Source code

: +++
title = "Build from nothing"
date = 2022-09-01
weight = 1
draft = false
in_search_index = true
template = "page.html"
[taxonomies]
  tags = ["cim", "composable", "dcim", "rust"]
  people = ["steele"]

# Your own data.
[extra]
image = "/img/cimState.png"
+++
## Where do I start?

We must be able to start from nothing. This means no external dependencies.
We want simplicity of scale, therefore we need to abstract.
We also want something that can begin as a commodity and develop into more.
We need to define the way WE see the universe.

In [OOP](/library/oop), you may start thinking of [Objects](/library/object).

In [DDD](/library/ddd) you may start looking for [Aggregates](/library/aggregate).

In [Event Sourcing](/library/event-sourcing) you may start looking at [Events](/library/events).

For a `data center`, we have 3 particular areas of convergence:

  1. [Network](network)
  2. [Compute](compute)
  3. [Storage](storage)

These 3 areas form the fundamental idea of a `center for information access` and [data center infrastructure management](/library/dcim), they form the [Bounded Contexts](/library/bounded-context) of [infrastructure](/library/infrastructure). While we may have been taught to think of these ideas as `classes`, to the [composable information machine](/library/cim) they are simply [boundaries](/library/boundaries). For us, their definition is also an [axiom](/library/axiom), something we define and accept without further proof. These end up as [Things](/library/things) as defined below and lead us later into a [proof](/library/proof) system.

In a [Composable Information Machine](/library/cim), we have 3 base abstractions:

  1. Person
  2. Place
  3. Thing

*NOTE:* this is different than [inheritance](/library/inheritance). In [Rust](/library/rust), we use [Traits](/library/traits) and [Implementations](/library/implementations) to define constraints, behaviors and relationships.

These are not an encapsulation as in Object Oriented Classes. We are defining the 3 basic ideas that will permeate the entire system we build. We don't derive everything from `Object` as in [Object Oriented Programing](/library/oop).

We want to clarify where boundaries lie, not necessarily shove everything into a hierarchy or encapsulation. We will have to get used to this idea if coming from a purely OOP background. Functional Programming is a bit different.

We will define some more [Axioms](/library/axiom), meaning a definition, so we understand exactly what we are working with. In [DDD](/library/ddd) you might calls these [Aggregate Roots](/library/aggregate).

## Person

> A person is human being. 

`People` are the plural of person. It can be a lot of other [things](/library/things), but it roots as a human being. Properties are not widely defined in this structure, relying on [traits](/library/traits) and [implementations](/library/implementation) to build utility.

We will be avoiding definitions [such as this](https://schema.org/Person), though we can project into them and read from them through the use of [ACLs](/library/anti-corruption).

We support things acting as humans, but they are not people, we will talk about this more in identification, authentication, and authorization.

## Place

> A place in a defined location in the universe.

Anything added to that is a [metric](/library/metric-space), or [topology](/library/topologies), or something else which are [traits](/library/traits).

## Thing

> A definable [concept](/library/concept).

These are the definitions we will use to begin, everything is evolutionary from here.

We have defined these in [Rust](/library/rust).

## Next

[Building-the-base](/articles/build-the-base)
######
Exercise brief:
Where does the word "they" appear in the listing above? Copy every line that holds it.

Response to this exercise:
These 3 areas form the fundamental idea of a `center for information access` and [data center infrastructure management](/library/dcim), they form the [Bounded Contexts](/library/bounded-context) of [infrastructure](/library/infrastructure). While we may have been taught to think of these ideas as `classes`, to the [composable information machine](/library/cim) they are simply [boundaries](/library/boundaries). For us, their definition is also an [axiom](/library/axiom), something we define and accept without further proof. These end up as [Things](/library/things) as defined below and lead us later into a [proof](/library/proof) system.
We support things acting as humans, but they are not people, we will talk about this more in identification, authentication, and authorization.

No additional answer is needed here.